## [Problem]
Copy each line of the records that includes "OpenCSV".

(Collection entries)
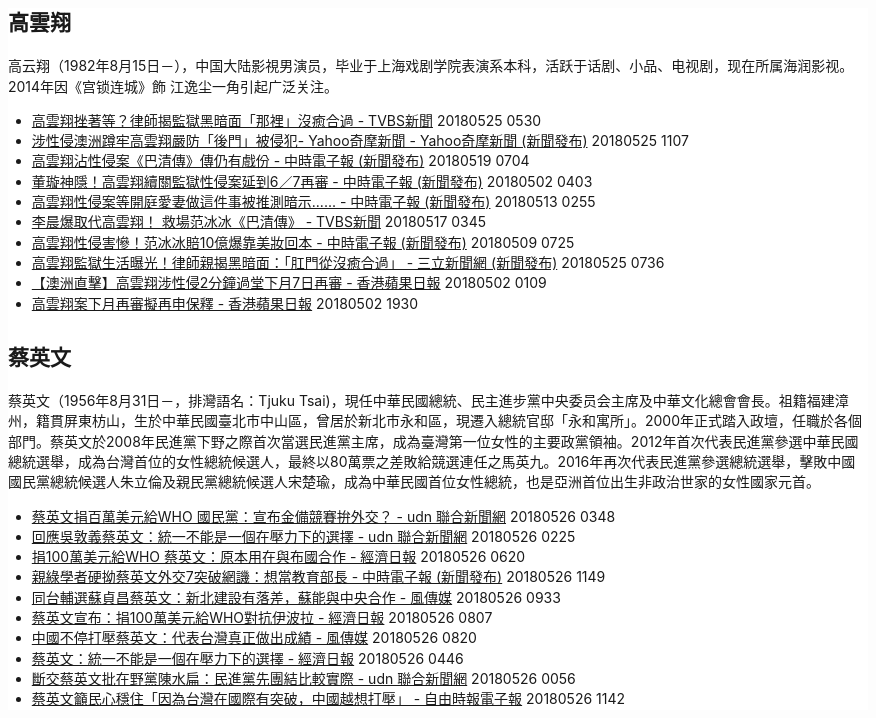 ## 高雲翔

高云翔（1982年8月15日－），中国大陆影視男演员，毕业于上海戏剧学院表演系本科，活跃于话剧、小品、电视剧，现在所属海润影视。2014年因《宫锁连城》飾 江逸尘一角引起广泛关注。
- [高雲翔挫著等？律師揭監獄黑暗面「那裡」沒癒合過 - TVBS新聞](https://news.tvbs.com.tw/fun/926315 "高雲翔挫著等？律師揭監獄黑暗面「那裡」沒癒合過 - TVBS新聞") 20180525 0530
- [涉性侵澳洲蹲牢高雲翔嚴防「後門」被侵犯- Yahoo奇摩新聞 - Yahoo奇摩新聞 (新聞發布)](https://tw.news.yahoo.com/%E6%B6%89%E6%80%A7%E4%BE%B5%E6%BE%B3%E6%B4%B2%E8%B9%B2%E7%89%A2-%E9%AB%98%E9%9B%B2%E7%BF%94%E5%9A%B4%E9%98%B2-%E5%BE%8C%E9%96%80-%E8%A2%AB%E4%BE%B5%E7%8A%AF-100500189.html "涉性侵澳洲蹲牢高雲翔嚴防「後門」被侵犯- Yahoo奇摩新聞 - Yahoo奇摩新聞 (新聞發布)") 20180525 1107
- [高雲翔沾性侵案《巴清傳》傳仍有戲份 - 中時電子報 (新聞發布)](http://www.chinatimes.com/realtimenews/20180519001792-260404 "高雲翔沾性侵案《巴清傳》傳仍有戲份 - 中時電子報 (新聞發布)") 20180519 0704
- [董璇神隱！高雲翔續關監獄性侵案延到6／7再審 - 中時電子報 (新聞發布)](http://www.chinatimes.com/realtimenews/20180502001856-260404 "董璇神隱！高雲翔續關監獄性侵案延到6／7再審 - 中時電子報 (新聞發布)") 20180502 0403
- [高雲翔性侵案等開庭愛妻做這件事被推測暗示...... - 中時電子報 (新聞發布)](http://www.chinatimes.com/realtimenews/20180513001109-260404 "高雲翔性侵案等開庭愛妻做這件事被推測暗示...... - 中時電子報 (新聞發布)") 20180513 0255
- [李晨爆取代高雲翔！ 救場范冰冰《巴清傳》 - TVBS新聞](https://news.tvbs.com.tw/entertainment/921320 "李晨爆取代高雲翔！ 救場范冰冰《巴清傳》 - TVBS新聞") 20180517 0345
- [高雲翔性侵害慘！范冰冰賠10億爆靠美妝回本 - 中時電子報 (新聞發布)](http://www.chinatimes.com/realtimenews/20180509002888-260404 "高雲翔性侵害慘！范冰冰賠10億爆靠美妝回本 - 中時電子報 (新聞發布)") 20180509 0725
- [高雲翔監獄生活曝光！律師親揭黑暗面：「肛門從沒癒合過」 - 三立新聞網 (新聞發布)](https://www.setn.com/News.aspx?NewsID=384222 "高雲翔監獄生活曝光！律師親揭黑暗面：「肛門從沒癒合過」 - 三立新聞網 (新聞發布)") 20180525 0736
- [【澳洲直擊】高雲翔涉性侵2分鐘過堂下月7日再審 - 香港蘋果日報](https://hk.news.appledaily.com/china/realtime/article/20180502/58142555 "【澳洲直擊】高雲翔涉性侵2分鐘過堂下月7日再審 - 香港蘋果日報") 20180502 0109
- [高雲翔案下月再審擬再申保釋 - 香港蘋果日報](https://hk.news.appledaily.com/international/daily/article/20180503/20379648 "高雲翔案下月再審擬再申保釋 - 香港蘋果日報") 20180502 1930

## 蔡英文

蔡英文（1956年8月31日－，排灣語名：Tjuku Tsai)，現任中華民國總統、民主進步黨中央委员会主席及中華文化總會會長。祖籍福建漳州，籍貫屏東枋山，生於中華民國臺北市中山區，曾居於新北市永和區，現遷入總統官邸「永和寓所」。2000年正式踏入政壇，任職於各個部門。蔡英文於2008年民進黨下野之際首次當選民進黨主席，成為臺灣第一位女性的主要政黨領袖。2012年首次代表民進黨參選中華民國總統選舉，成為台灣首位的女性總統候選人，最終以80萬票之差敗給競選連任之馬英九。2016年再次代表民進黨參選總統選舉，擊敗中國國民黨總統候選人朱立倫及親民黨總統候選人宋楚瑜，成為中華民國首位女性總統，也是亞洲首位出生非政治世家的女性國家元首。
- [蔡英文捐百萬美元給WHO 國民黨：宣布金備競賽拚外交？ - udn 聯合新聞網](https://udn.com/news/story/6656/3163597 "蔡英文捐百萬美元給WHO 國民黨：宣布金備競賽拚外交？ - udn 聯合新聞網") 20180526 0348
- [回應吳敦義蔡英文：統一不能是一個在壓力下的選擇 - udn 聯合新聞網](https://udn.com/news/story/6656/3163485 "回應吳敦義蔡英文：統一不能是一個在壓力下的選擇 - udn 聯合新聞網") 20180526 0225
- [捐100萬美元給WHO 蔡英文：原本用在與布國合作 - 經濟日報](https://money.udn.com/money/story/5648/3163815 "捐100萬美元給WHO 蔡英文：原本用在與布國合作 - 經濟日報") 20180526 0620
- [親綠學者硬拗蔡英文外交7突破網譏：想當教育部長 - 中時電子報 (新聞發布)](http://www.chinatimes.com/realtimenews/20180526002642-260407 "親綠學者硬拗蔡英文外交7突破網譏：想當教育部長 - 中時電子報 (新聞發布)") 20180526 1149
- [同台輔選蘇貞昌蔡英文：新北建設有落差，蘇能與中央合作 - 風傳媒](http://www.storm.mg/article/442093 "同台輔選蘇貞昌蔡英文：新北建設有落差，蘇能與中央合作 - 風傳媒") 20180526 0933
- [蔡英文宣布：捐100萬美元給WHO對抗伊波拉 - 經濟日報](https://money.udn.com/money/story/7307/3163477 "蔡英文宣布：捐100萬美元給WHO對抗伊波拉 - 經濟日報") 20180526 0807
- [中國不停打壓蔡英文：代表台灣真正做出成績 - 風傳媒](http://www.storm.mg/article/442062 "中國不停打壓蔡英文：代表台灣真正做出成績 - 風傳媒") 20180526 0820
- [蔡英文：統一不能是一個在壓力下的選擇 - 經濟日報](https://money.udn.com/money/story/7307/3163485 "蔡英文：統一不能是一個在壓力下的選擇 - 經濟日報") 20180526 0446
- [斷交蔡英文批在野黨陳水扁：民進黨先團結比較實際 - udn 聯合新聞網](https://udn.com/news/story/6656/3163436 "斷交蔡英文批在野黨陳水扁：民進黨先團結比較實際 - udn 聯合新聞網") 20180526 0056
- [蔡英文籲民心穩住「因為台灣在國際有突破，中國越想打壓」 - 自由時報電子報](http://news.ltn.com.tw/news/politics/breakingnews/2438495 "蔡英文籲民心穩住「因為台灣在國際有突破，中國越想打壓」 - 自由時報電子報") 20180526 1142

--

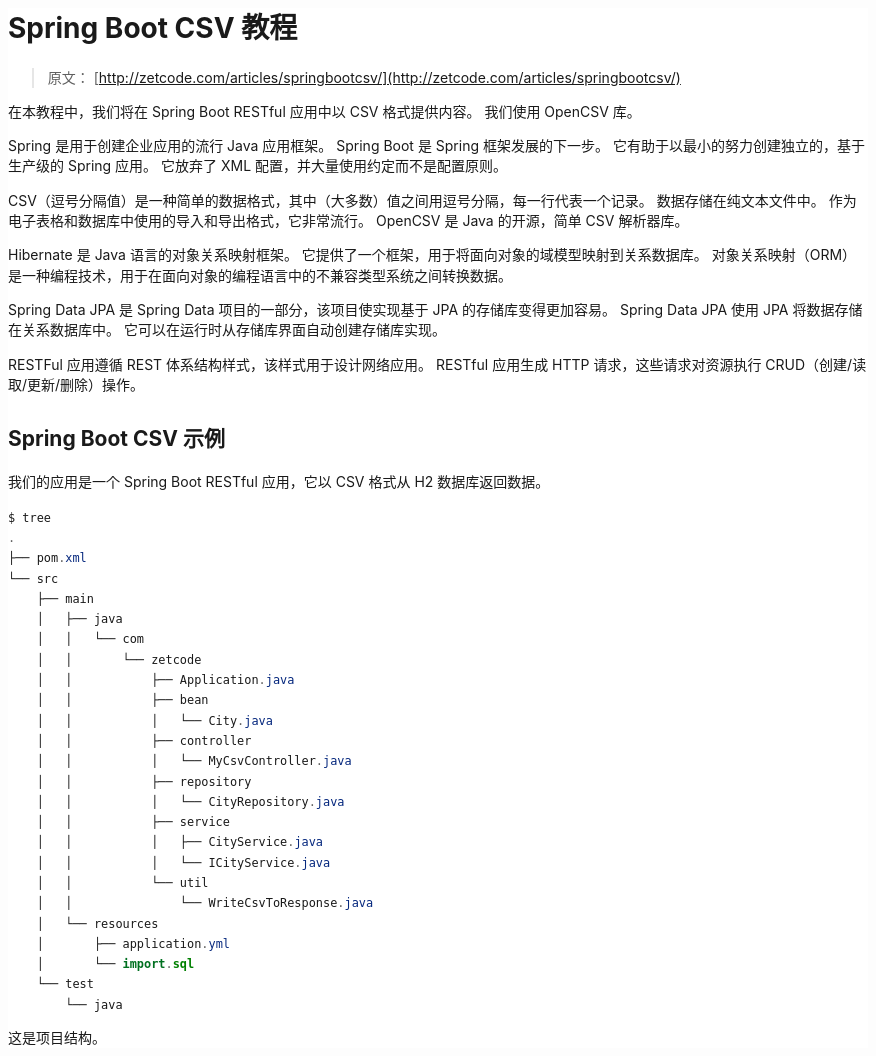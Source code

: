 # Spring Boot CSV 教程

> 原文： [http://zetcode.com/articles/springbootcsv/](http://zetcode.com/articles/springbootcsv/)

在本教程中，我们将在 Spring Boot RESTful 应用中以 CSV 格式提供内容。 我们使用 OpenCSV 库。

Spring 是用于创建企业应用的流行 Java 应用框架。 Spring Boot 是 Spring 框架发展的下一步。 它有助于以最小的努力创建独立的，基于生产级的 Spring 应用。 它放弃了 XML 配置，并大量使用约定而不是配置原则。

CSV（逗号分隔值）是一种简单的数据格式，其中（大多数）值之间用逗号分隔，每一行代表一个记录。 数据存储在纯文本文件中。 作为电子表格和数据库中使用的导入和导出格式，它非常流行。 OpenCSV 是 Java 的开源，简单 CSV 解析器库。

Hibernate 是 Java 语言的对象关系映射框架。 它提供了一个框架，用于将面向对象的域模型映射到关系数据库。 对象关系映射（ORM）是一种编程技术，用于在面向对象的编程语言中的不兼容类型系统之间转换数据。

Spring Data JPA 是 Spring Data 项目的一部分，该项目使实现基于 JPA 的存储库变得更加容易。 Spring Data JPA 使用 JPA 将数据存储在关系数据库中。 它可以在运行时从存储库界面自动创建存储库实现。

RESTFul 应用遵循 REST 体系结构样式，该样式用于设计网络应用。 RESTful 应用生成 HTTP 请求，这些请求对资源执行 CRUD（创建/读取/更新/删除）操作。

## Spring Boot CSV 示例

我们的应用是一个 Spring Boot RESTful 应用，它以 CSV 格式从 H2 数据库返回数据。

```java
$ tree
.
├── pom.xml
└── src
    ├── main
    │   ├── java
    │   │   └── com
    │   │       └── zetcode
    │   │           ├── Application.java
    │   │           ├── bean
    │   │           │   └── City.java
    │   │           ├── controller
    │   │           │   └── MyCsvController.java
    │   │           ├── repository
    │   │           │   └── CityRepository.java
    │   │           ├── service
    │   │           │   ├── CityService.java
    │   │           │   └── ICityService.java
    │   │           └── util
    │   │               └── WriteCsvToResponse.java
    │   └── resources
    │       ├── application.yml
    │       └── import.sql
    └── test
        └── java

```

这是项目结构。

* * *

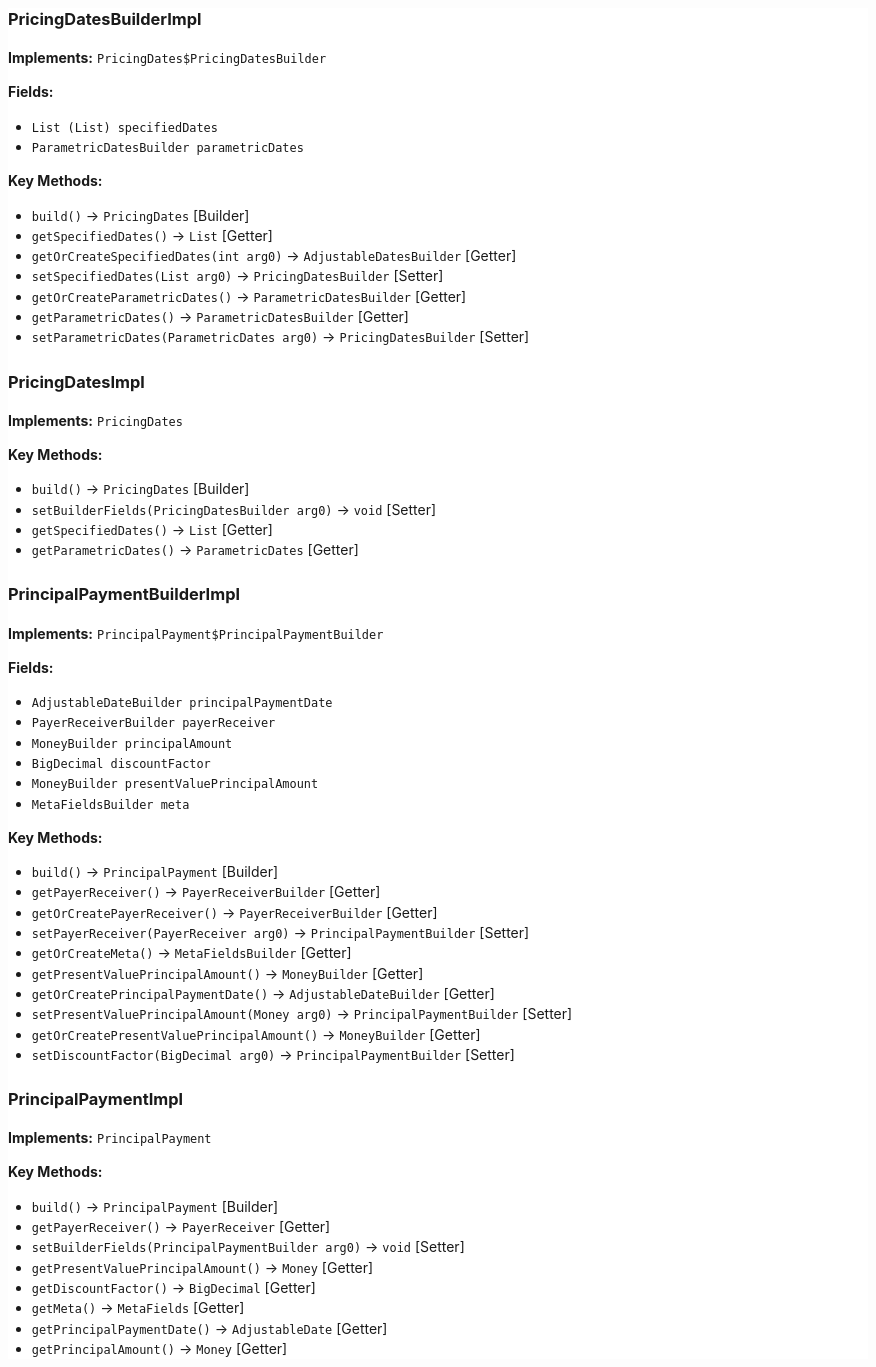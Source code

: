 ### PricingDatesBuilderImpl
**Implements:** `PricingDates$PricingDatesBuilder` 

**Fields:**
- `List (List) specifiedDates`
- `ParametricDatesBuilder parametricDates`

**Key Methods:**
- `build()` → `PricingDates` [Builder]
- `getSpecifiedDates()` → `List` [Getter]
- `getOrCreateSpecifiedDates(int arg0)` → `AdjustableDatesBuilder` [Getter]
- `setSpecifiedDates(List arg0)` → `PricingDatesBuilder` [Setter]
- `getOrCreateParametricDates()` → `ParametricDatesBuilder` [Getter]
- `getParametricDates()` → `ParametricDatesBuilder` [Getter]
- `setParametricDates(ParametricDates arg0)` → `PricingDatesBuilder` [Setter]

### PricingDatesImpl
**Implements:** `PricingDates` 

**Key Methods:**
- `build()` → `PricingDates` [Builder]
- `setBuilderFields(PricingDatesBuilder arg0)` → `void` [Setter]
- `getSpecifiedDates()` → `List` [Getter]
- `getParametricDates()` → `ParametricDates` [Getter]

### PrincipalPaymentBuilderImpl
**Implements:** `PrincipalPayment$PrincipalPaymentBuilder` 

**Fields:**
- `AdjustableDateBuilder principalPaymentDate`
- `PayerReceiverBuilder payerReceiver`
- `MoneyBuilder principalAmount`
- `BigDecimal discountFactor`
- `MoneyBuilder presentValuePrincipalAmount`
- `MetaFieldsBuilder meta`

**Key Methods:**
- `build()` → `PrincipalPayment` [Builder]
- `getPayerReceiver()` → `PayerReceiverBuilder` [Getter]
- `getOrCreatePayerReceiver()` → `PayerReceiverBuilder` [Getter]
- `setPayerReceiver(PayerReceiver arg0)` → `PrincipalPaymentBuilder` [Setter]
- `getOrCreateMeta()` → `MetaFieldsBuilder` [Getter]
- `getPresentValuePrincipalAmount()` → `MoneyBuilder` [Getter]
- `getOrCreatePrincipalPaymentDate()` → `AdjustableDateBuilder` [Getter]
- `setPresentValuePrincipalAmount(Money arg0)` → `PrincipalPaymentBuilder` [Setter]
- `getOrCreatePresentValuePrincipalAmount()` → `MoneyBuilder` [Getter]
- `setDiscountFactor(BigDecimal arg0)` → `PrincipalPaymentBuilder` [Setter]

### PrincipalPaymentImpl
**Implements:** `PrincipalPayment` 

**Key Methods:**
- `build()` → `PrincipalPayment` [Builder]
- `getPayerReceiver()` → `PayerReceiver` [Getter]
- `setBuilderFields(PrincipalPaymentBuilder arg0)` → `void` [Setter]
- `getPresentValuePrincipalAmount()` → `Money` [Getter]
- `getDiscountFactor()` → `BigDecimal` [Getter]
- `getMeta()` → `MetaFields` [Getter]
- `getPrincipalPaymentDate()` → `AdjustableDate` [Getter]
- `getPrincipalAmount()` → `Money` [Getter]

## [Response to the exercise]
在本教程中，我们将在 Spring Boot RESTful 应用中以 CSV 格式提供内容。 我们使用 OpenCSV 库。
CSV（逗号分隔值）是一种简单的数据格式，其中（大多数）值之间用逗号分隔，每一行代表一个记录。 数据存储在纯文本文件中。 作为电子表格和数据库中使用的导入和导出格式，它非常流行。 OpenCSV 是 Java 的开源，简单 CSV 解析器库。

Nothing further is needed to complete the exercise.